A strike pattern is a signature of violence carved into the land--bomb
craters or fragments of explosives left behind, forgotten. In Strike
Patterns, poet and anthropologist Leah Zani journeys to a Lao river
community where people live alongside such relics of a secret war. With
sensitive and arresting prose, Zani reveals the layered realities that
settle atop one another in Laos--from its French colonial history to
today's authoritarian state--all blown open by the war. This excavation
of postwar life's balance between the mundane, the terrifying, and the
extraordinary propels Zani to confront her own explosive past.
From 1964 to 1973, the United States carried out a covert air war
against Laos. Frequently overshadowed by the war with Vietnam, the
Secret War was the longest and most intense air war in history. As Zani
uncovers this hidden legacy, she finds herself immersed in the lives of
her hosts: Chantha, a daughter of war refugees who grapples with her
place in a future Laos of imagined prosperity; Channarong, a bomb
technician whose Thai origins allow him to stand apart from the
battlefields he clears; and Bounmi, a young man who has inherited his
bomb expertise from his father but now struggles to imagine a similar
future for his unborn son.
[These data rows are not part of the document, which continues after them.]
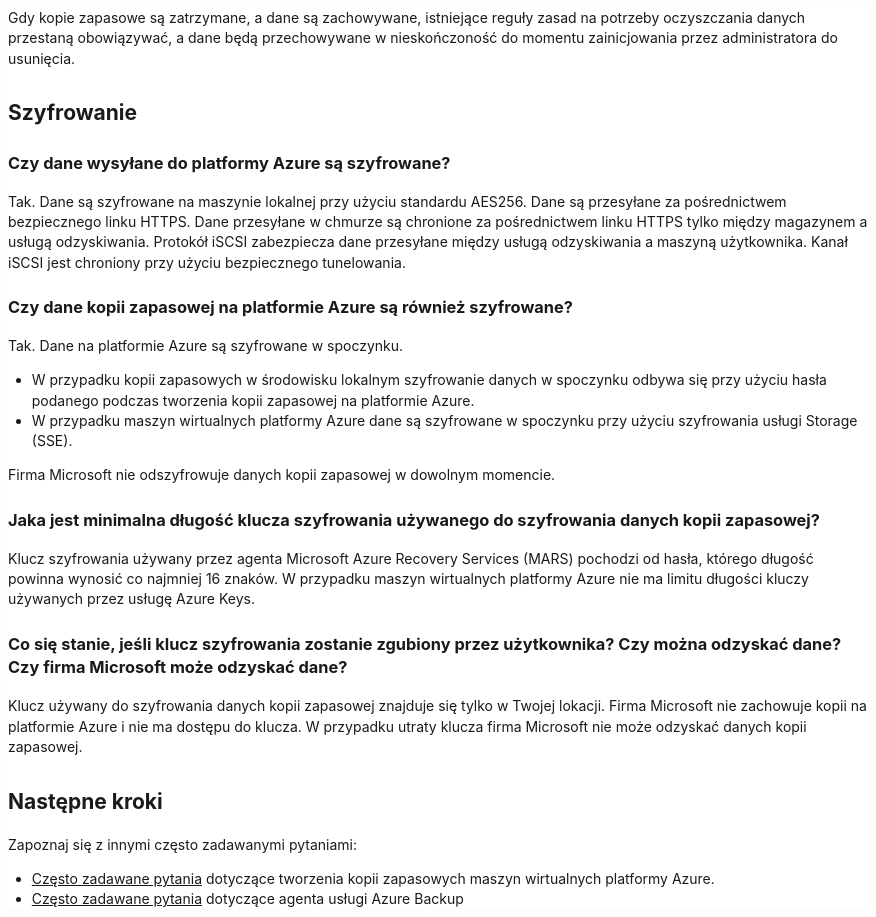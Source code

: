 Gdy kopie zapasowe są zatrzymane, a dane są zachowywane, istniejące reguły zasad na potrzeby oczyszczania danych przestaną obowiązywać, a dane będą przechowywane w nieskończoność do momentu zainicjowania przez administratora do usunięcia.

## <a name="encryption"></a>Szyfrowanie

### <a name="is-the-data-sent-to-azure-encrypted"></a>Czy dane wysyłane do platformy Azure są szyfrowane?

Tak. Dane są szyfrowane na maszynie lokalnej przy użyciu standardu AES256. Dane są przesyłane za pośrednictwem bezpiecznego linku HTTPS. Dane przesyłane w chmurze są chronione za pośrednictwem linku HTTPS tylko między magazynem a usługą odzyskiwania. Protokół iSCSI zabezpiecza dane przesyłane między usługą odzyskiwania a maszyną użytkownika. Kanał iSCSI jest chroniony przy użyciu bezpiecznego tunelowania.

### <a name="is-the-backup-data-on-azure-encrypted-as-well"></a>Czy dane kopii zapasowej na platformie Azure są również szyfrowane?

Tak. Dane na platformie Azure są szyfrowane w spoczynku.

- W przypadku kopii zapasowych w środowisku lokalnym szyfrowanie danych w spoczynku odbywa się przy użyciu hasła podanego podczas tworzenia kopii zapasowej na platformie Azure.
- W przypadku maszyn wirtualnych platformy Azure dane są szyfrowane w spoczynku przy użyciu szyfrowania usługi Storage (SSE).

Firma Microsoft nie odszyfrowuje danych kopii zapasowej w dowolnym momencie.

### <a name="what-is-the-minimum-length-of-the-encryption-key-used-to-encrypt-backup-data"></a>Jaka jest minimalna długość klucza szyfrowania używanego do szyfrowania danych kopii zapasowej?

Klucz szyfrowania używany przez agenta Microsoft Azure Recovery Services (MARS) pochodzi od hasła, którego długość powinna wynosić co najmniej 16 znaków. W przypadku maszyn wirtualnych platformy Azure nie ma limitu długości kluczy używanych przez usługę Azure Keys.

### <a name="what-happens-if-i-misplace-the-encryption-key-can-i-recover-the-data-can-microsoft-recover-the-data"></a>Co się stanie, jeśli klucz szyfrowania zostanie zgubiony przez użytkownika? Czy można odzyskać dane? Czy firma Microsoft może odzyskać dane?

Klucz używany do szyfrowania danych kopii zapasowej znajduje się tylko w Twojej lokacji. Firma Microsoft nie zachowuje kopii na platformie Azure i nie ma dostępu do klucza. W przypadku utraty klucza firma Microsoft nie może odzyskać danych kopii zapasowej.

## <a name="next-steps"></a>Następne kroki

Zapoznaj się z innymi często zadawanymi pytaniami:

- [Często zadawane pytania](backup-azure-vm-backup-faq.md) dotyczące tworzenia kopii zapasowych maszyn wirtualnych platformy Azure.
- [Często zadawane pytania](backup-azure-file-folder-backup-faq.md) dotyczące agenta usługi Azure Backup
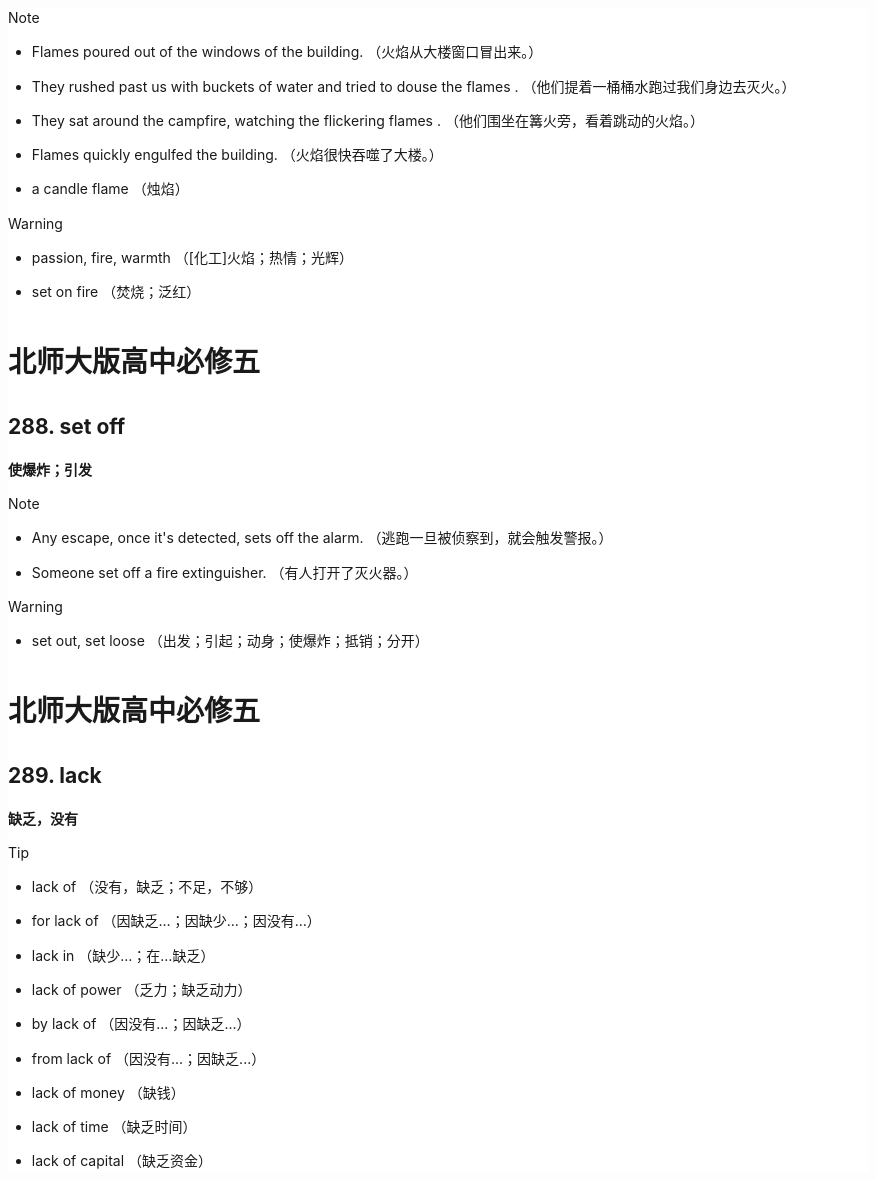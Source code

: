 > [!NOTE]
>
> - Flames poured out of the windows of the building. （火焰从大楼窗口冒出来。）
>
> - They rushed past us with buckets of water and tried to douse the flames . （他们提着一桶桶水跑过我们身边去灭火。）
>
> - They sat around the campfire, watching the flickering flames . （他们围坐在篝火旁，看着跳动的火焰。）
>
> - Flames quickly engulfed the building. （火焰很快吞噬了大楼。）
>
> - a candle flame （烛焰）
>

> [!WARNING]
>
> - passion, fire, warmth （[化工]火焰；热情；光辉）
>
> - set on fire （焚烧；泛红）
>

# 北师大版高中必修五

## 288. set off

**使爆炸；引发**

> [!NOTE]
>
> - Any escape, once it's detected, sets off the alarm. （逃跑一旦被侦察到，就会触发警报。）
>
> - Someone set off a fire extinguisher. （有人打开了灭火器。）
>

> [!WARNING]
>
> - set out, set loose （出发；引起；动身；使爆炸；抵销；分开）
>

# 北师大版高中必修五

## 289. lack

**缺乏，没有**

> [!TIP]
>
> - lack of （没有，缺乏；不足，不够）
>
> - for lack of （因缺乏…；因缺少…；因没有…）
>
> - lack in （缺少…；在…缺乏）
>
> - lack of power （乏力；缺乏动力）
>
> - by lack of （因没有...；因缺乏...）
>
> - from lack of （因没有...；因缺乏...）
>
> - lack of money （缺钱）
>
> - lack of time （缺乏时间）
>
> - lack of capital （缺乏资金）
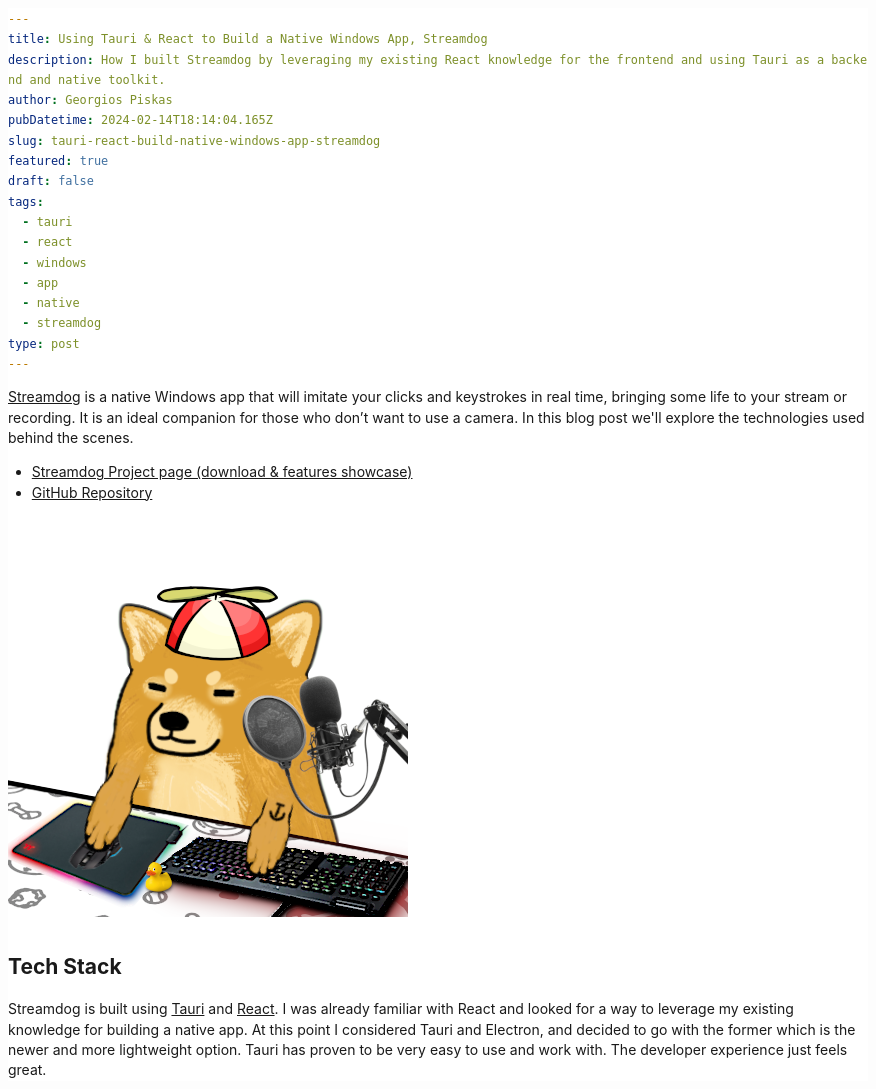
 ```yaml
---
title: Using Tauri & React to Build a Native Windows App, Streamdog
description: How I built Streamdog by leveraging my existing React knowledge for the frontend and using Tauri as a backend and native toolkit.
author: Georgios Piskas
pubDatetime: 2024-02-14T18:14:04.165Z
slug: tauri-react-build-native-windows-app-streamdog
featured: true
draft: false
tags:
  - tauri
  - react
  - windows
  - app
  - native
  - streamdog
type: post
---
```


[Streamdog](/projects/streamdog) is a native Windows app that will imitate your clicks and keystrokes in real time, bringing some life to your stream or recording. It is an ideal companion for those who don’t want to use a camera. In this blog post we'll explore the technologies used behind the scenes.
- [Streamdog Project page (download & features showcase)](/projects/streamdog)
- [GitHub Repository](https://github.com/gpiskas/streamdog)

![Streamdog Skin Dog](../../assets/images/projects/streamdog/streamdog_skin_dog.png)

## Tech Stack
Streamdog is built using [Tauri](https://tauri.app/) and [React](https://react.dev/). I was already familiar with React and looked for a way to leverage my existing knowledge for building a native app. At this point I considered Tauri and Electron, and decided to go with the former which is the newer and more lightweight option. Tauri has proven to be very easy to use and work with. The developer experience just feels great.
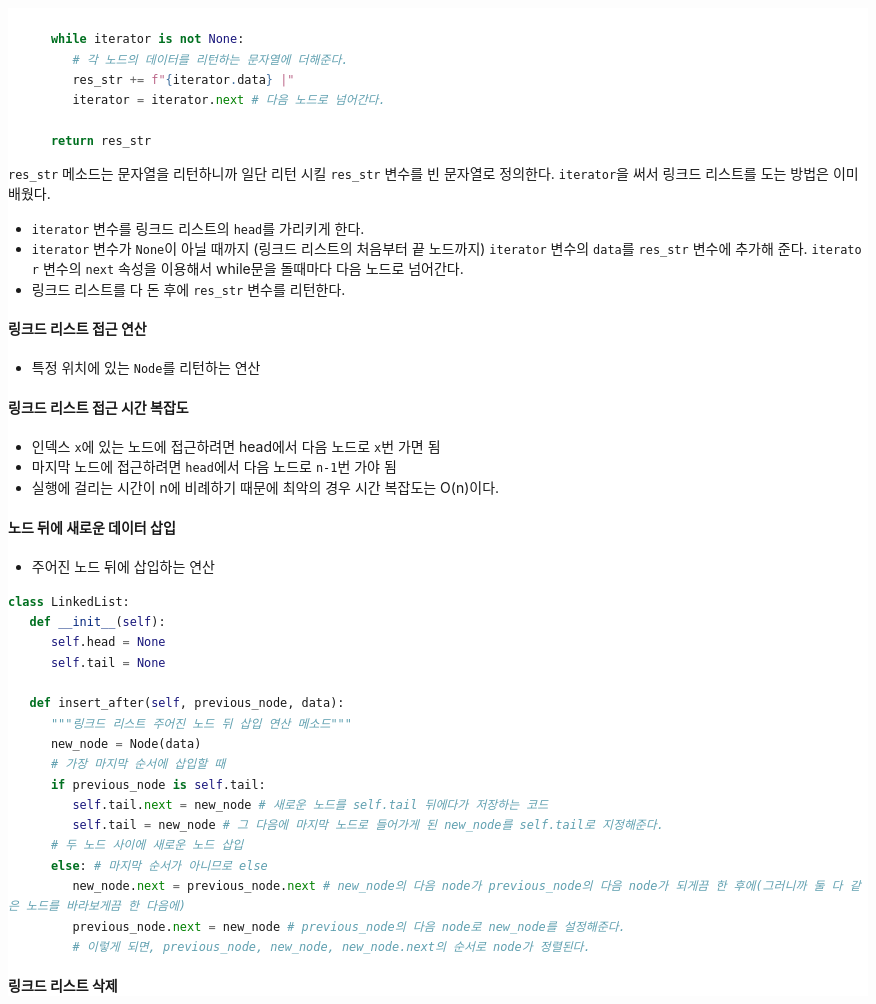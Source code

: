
 ```Python

      while iterator is not None:
         # 각 노드의 데이터를 리턴하는 문자열에 더해준다.
         res_str += f"{iterator.data} |"
         iterator = iterator.next # 다음 노드로 넘어간다.

      return res_str
```

`res_str` 메소드는 문자열을 리턴하니까 일단 리턴 시킬 `res_str` 변수를 빈 문자열로 정의한다. `iterator`을 써서 링크드 리스트를 도는 방법은 이미 배웠다.

- `iterator` 변수를 링크드 리스트의 `head`를 가리키게 한다.
- `iterator` 변수가 `None`이 아닐 때까지 (링크드 리스트의 처음부터 끝 노드까지) `iterator` 변수의 `data`를 `res_str` 변수에 추가해 준다. `iterator` 변수의 `next` 속성을 이용해서 while문을 돌때마다 다음 노드로 넘어간다.
- 링크드 리스트를 다 돈 후에 `res_str` 변수를 리턴한다.

#### 링크드 리스트 접근 연산

- 특정 위치에 있는 `Node`를 리턴하는 연산

#### 링크드 리스트 접근 시간 복잡도

- 인덱스 `x`에 있는 노드에 접근하려면 head에서 다음 노드로 `x`번 가면 됨
- 마지막 노드에 접근하려면 `head`에서 다음 노드로 `n-1`번 가야 됨
- 실행에 걸리는 시간이 n에 비례하기 때문에 최악의 경우 시간 복잡도는 O(n)이다.

#### 노드 뒤에 새로운 데이터 삽입

- 주어진 노드 뒤에 삽입하는 연산

```python
class LinkedList:
   def __init__(self):
      self.head = None
      self.tail = None

   def insert_after(self, previous_node, data):
      """링크드 리스트 주어진 노드 뒤 삽입 연산 메소드"""
      new_node = Node(data)
      # 가장 마지막 순서에 삽입할 때
      if previous_node is self.tail:
         self.tail.next = new_node # 새로운 노드를 self.tail 뒤에다가 저장하는 코드
         self.tail = new_node # 그 다음에 마지막 노드로 들어가게 된 new_node를 self.tail로 지정해준다.
      # 두 노드 사이에 새로운 노드 삽입
      else: # 마지막 순서가 아니므로 else
         new_node.next = previous_node.next # new_node의 다음 node가 previous_node의 다음 node가 되게끔 한 후에(그러니까 둘 다 같은 노드를 바라보게끔 한 다음에)
         previous_node.next = new_node # previous_node의 다음 node로 new_node를 설정해준다.
         # 이렇게 되면, previous_node, new_node, new_node.next의 순서로 node가 정렬된다.
```

#### 링크드 리스트 삭제
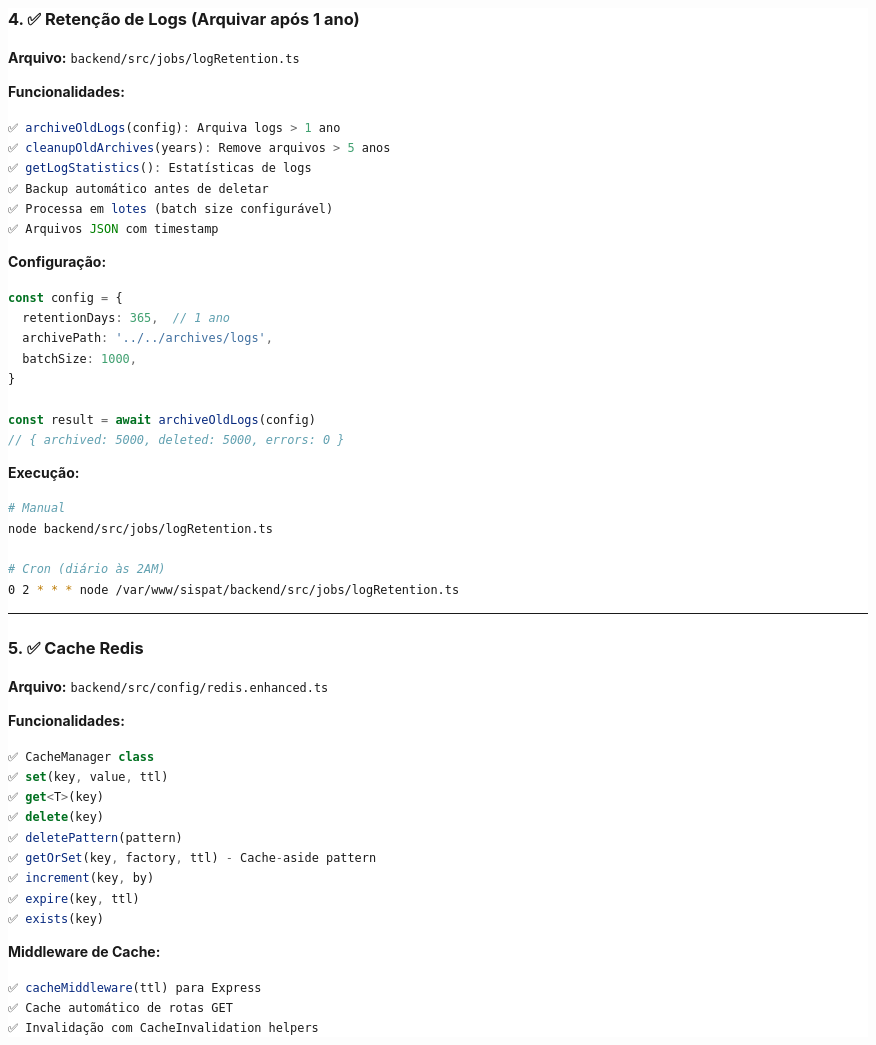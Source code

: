 
### **4. ✅ Retenção de Logs (Arquivar após 1 ano)**

**Arquivo:** `backend/src/jobs/logRetention.ts`

**Funcionalidades:**
```typescript
✅ archiveOldLogs(config): Arquiva logs > 1 ano
✅ cleanupOldArchives(years): Remove arquivos > 5 anos
✅ getLogStatistics(): Estatísticas de logs
✅ Backup automático antes de deletar
✅ Processa em lotes (batch size configurável)
✅ Arquivos JSON com timestamp
```

**Configuração:**
```typescript
const config = {
  retentionDays: 365,  // 1 ano
  archivePath: '../../archives/logs',
  batchSize: 1000,
}

const result = await archiveOldLogs(config)
// { archived: 5000, deleted: 5000, errors: 0 }
```

**Execução:**
```bash
# Manual
node backend/src/jobs/logRetention.ts

# Cron (diário às 2AM)
0 2 * * * node /var/www/sispat/backend/src/jobs/logRetention.ts
```

---

### **5. ✅ Cache Redis**

**Arquivo:** `backend/src/config/redis.enhanced.ts`

**Funcionalidades:**
```typescript
✅ CacheManager class
✅ set(key, value, ttl)
✅ get<T>(key)
✅ delete(key)
✅ deletePattern(pattern)
✅ getOrSet(key, factory, ttl) - Cache-aside pattern
✅ increment(key, by)
✅ expire(key, ttl)
✅ exists(key)
```

**Middleware de Cache:**
```typescript
✅ cacheMiddleware(ttl) para Express
✅ Cache automático de rotas GET
✅ Invalidação com CacheInvalidation helpers
```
Wandering through their lives are the
restless ghosts of kin and strangers.
Today, much of Laos remains contaminated with dangerous leftover
explosives. Despite its obscurity, the Secret War has become a shadow
model for modern counterinsurgency. Investigating these shadows of war,
Zani spends time with silk weavers and rice farmers, bomb clearance
crews and black market war scrap traders, ritual healers and survivors
of explosions. Combining her fieldnotes with poetry, fiction, and memoir
she reflects on the power of building new lives in the ruins.